Pictures paired with source code:
____
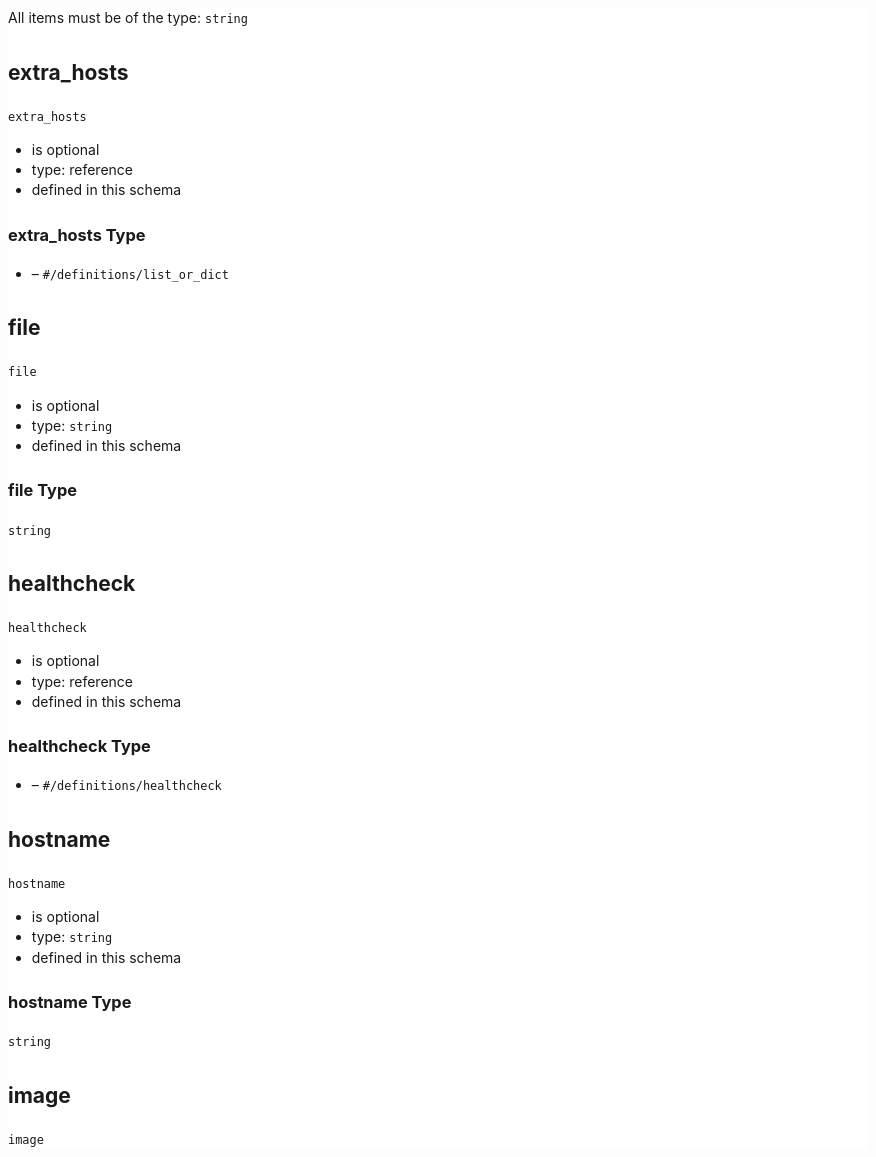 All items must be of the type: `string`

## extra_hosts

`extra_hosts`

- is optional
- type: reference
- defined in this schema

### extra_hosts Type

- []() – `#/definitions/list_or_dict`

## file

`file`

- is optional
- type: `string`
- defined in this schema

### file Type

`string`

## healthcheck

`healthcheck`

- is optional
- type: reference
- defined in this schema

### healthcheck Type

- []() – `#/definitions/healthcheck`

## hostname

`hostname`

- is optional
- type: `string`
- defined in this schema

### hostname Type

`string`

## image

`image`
____
#### TASK PROMPT:
The response has to be an exact copy of all the data, pictures excluded.

#### SOLUTION BELOW:
 All items must be of the type: `string`

## extra_hosts

`extra_hosts`

- is optional
- type: reference
- defined in this schema

### extra_hosts Type

- []() – `#/definitions/list_or_dict`

## file

`file`

- is optional
- type: `string`
- defined in this schema

### file Type

`string`

## healthcheck

`healthcheck`

- is optional
- type: reference
- defined in this schema

### healthcheck Type

- []() – `#/definitions/healthcheck`

## hostname

`hostname`

- is optional
- type: `string`
- defined in this schema

### hostname Type

`string`

## image

`image`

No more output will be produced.